-------- SUPPLIED RECORDS
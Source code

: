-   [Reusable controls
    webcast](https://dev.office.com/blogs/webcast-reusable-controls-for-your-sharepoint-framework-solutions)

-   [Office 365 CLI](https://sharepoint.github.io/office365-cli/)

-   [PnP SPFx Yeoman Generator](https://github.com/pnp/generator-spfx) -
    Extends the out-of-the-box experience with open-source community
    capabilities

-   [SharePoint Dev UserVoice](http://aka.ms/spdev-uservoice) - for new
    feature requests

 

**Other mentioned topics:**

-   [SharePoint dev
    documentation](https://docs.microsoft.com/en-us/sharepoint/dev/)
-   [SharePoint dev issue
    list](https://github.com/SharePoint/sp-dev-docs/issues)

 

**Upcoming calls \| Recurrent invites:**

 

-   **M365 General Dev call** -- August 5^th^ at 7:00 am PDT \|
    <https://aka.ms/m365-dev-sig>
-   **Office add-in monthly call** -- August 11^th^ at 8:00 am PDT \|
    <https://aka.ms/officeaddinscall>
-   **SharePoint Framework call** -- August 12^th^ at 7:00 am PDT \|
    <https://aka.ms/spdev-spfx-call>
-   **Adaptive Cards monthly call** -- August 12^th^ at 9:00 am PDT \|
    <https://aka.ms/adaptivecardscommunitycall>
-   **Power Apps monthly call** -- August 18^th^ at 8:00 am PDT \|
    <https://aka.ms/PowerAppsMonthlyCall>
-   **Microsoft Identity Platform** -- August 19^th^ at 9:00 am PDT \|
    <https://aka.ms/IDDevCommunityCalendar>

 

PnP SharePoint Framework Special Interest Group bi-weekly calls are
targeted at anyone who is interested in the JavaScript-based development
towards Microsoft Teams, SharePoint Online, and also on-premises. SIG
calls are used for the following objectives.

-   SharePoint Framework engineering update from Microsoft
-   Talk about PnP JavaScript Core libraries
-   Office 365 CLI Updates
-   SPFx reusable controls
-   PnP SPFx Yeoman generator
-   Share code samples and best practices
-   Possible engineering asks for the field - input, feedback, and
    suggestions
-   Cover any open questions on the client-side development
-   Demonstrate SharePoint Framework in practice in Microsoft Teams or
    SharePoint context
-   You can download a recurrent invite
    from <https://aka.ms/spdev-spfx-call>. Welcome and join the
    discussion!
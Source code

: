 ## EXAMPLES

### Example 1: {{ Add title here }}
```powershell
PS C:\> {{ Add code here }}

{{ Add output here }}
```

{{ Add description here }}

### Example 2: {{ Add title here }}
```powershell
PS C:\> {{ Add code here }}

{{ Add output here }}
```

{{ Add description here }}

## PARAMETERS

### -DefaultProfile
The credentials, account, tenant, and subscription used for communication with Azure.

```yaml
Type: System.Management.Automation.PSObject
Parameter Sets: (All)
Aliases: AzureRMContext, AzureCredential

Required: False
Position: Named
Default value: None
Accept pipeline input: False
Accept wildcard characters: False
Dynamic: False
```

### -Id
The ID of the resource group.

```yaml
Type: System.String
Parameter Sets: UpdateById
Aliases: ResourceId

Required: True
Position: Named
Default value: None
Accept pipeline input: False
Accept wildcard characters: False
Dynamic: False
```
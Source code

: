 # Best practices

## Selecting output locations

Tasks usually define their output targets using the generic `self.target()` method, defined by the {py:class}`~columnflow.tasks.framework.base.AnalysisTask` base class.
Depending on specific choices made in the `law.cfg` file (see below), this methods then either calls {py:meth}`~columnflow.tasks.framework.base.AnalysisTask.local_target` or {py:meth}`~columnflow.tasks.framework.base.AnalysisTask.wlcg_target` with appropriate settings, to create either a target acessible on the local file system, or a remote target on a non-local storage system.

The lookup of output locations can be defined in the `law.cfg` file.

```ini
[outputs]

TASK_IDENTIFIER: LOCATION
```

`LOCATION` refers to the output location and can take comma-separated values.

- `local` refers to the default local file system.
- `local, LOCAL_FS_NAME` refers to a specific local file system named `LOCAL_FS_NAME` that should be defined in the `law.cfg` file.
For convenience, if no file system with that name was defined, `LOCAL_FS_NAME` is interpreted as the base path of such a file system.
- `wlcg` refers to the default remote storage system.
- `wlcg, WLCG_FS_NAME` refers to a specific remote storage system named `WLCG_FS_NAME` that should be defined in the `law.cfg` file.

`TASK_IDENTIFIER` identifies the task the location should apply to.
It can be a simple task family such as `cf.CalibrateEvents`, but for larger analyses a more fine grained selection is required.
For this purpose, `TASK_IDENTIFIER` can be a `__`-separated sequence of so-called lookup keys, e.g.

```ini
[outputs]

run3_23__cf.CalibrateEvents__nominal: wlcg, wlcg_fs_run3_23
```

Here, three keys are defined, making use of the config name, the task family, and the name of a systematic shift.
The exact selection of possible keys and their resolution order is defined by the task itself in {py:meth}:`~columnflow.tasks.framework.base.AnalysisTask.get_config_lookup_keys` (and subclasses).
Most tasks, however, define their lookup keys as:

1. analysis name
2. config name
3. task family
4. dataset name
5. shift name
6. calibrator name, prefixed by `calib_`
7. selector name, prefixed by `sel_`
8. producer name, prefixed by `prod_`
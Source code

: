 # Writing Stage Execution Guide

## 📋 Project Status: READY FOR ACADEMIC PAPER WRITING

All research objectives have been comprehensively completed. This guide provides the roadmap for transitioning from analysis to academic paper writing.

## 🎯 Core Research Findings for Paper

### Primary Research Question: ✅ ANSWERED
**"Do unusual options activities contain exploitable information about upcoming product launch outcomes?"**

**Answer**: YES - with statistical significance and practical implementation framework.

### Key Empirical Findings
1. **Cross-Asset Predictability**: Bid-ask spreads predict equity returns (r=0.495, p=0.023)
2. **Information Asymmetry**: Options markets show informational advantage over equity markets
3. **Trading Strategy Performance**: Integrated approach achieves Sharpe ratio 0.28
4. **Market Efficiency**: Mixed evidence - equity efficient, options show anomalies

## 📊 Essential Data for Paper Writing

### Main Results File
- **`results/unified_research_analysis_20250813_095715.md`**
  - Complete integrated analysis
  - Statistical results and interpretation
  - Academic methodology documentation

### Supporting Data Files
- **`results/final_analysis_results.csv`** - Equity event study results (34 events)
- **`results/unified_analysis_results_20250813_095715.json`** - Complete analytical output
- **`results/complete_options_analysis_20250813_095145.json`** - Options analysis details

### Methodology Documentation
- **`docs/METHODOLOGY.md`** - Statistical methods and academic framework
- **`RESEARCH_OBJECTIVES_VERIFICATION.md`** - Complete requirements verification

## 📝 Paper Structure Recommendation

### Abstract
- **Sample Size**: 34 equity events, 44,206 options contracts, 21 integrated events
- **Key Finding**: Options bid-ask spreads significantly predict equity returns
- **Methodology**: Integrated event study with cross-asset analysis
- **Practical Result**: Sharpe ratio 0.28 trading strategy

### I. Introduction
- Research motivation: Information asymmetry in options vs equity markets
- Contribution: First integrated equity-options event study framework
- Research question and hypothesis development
----------------
**REQUIRED WORK**.
Output each of the records exactly as it stands above.

**ANSWER**.
Source code

:-   [Reusable controls
    webcast](https://dev.office.com/blogs/webcast-reusable-controls-for-your-sharepoint-framework-solutions)

-   [Office 365 CLI](https://sharepoint.github.io/office365-cli/)

-   [PnP SPFx Yeoman Generator](https://github.com/pnp/generator-spfx) -
    Extends the out-of-the-box experience with open-source community
    capabilities

-   [SharePoint Dev UserVoice](http://aka.ms/spdev-uservoice) - for new
    feature requests

 

**Other mentioned topics:**

-   [SharePoint dev
    documentation](https://docs.microsoft.com/en-us/sharepoint/dev/)
-   [SharePoint dev issue
    list](https://github.com/SharePoint/sp-dev-docs/issues)

 

**Upcoming calls \| Recurrent invites:**

 

-   **M365 General Dev call** -- August 5^th^ at 7:00 am PDT \|
    <https://aka.ms/m365-dev-sig>
-   **Office add-in monthly call** -- August 11^th^ at 8:00 am PDT \|
    <https://aka.ms/officeaddinscall>
-   **SharePoint Framework call** -- August 12^th^ at 7:00 am PDT \|
    <https://aka.ms/spdev-spfx-call>
-   **Adaptive Cards monthly call** -- August 12^th^ at 9:00 am PDT \|
    <https://aka.ms/adaptivecardscommunitycall>
-   **Power Apps monthly call** -- August 18^th^ at 8:00 am PDT \|
    <https://aka.ms/PowerAppsMonthlyCall>
-   **Microsoft Identity Platform** -- August 19^th^ at 9:00 am PDT \|
    <https://aka.ms/IDDevCommunityCalendar>

 

PnP SharePoint Framework Special Interest Group bi-weekly calls are
targeted at anyone who is interested in the JavaScript-based development
towards Microsoft Teams, SharePoint Online, and also on-premises. SIG
calls are used for the following objectives.

-   SharePoint Framework engineering update from Microsoft
-   Talk about PnP JavaScript Core libraries
-   Office 365 CLI Updates
-   SPFx reusable controls
-   PnP SPFx Yeoman generator
-   Share code samples and best practices
-   Possible engineering asks for the field - input, feedback, and
    suggestions
-   Cover any open questions on the client-side development
-   Demonstrate SharePoint Framework in practice in Microsoft Teams or
    SharePoint context
-   You can download a recurrent invite
    from <https://aka.ms/spdev-spfx-call>. Welcome and join the
    discussion!
Source code

: ## EXAMPLES

### Example 1: {{ Add title here }}
```powershell
PS C:\> {{ Add code here }}

{{ Add output here }}
```

{{ Add description here }}

### Example 2: {{ Add title here }}
```powershell
PS C:\> {{ Add code here }}

{{ Add output here }}
```

{{ Add description here }}

## PARAMETERS

### -DefaultProfile
The credentials, account, tenant, and subscription used for communication with Azure.

```yaml
Type: System.Management.Automation.PSObject
Parameter Sets: (All)
Aliases: AzureRMContext, AzureCredential

Required: False
Position: Named
Default value: None
Accept pipeline input: False
Accept wildcard characters: False
Dynamic: False
```

### -Id
The ID of the resource group.

```yaml
Type: System.String
Parameter Sets: UpdateById
Aliases: ResourceId

Required: True
Position: Named
Default value: None
Accept pipeline input: False
Accept wildcard characters: False
Dynamic: False
```
Source code

: # Best practices

## Selecting output locations

Tasks usually define their output targets using the generic `self.target()` method, defined by the {py:class}`~columnflow.tasks.framework.base.AnalysisTask` base class.
Depending on specific choices made in the `law.cfg` file (see below), this methods then either calls {py:meth}`~columnflow.tasks.framework.base.AnalysisTask.local_target` or {py:meth}`~columnflow.tasks.framework.base.AnalysisTask.wlcg_target` with appropriate settings, to create either a target acessible on the local file system, or a remote target on a non-local storage system.

The lookup of output locations can be defined in the `law.cfg` file.

```ini
[outputs]

TASK_IDENTIFIER: LOCATION
```

`LOCATION` refers to the output location and can take comma-separated values.

- `local` refers to the default local file system.
- `local, LOCAL_FS_NAME` refers to a specific local file system named `LOCAL_FS_NAME` that should be defined in the `law.cfg` file.
For convenience, if no file system with that name was defined, `LOCAL_FS_NAME` is interpreted as the base path of such a file system.
- `wlcg` refers to the default remote storage system.
- `wlcg, WLCG_FS_NAME` refers to a specific remote storage system named `WLCG_FS_NAME` that should be defined in the `law.cfg` file.

`TASK_IDENTIFIER` identifies the task the location should apply to.
It can be a simple task family such as `cf.CalibrateEvents`, but for larger analyses a more fine grained selection is required.
For this purpose, `TASK_IDENTIFIER` can be a `__`-separated sequence of so-called lookup keys, e.g.

```ini
[outputs]

run3_23__cf.CalibrateEvents__nominal: wlcg, wlcg_fs_run3_23
```

Here, three keys are defined, making use of the config name, the task family, and the name of a systematic shift.
The exact selection of possible keys and their resolution order is defined by the task itself in {py:meth}:`~columnflow.tasks.framework.base.AnalysisTask.get_config_lookup_keys` (and subclasses).
Most tasks, however, define their lookup keys as:

1. analysis name
2. config name
3. task family
4. dataset name
5. shift name
6. calibrator name, prefixed by `calib_`
7. selector name, prefixed by `sel_`
8. producer name, prefixed by `prod_`
Source code

: # Writing Stage Execution Guide

## 📋 Project Status: READY FOR ACADEMIC PAPER WRITING

All research objectives have been comprehensively completed. This guide provides the roadmap for transitioning from analysis to academic paper writing.

## 🎯 Core Research Findings for Paper

### Primary Research Question: ✅ ANSWERED
**"Do unusual options activities contain exploitable information about upcoming product launch outcomes?"**

**Answer**: YES - with statistical significance and practical implementation framework.

### Key Empirical Findings
1. **Cross-Asset Predictability**: Bid-ask spreads predict equity returns (r=0.495, p=0.023)
2. **Information Asymmetry**: Options markets show informational advantage over equity markets
3. **Trading Strategy Performance**: Integrated approach achieves Sharpe ratio 0.28
4. **Market Efficiency**: Mixed evidence - equity efficient, options show anomalies

## 📊 Essential Data for Paper Writing

### Main Results File
- **`results/unified_research_analysis_20250813_095715.md`**
  - Complete integrated analysis
  - Statistical results and interpretation
  - Academic methodology documentation

### Supporting Data Files
- **`results/final_analysis_results.csv`** - Equity event study results (34 events)
- **`results/unified_analysis_results_20250813_095715.json`** - Complete analytical output
- **`results/complete_options_analysis_20250813_095145.json`** - Options analysis details

### Methodology Documentation
- **`docs/METHODOLOGY.md`** - Statistical methods and academic framework
- **`RESEARCH_OBJECTIVES_VERIFICATION.md`** - Complete requirements verification

## 📝 Paper Structure Recommendation

### Abstract
- **Sample Size**: 34 equity events, 44,206 options contracts, 21 integrated events
- **Key Finding**: Options bid-ask spreads significantly predict equity returns
- **Methodology**: Integrated event study with cross-asset analysis
- **Practical Result**: Sharpe ratio 0.28 trading strategy

### I. Introduction
- Research motivation: Information asymmetry in options vs equity markets
- Contribution: First integrated equity-options event study framework
- Research question and hypothesis development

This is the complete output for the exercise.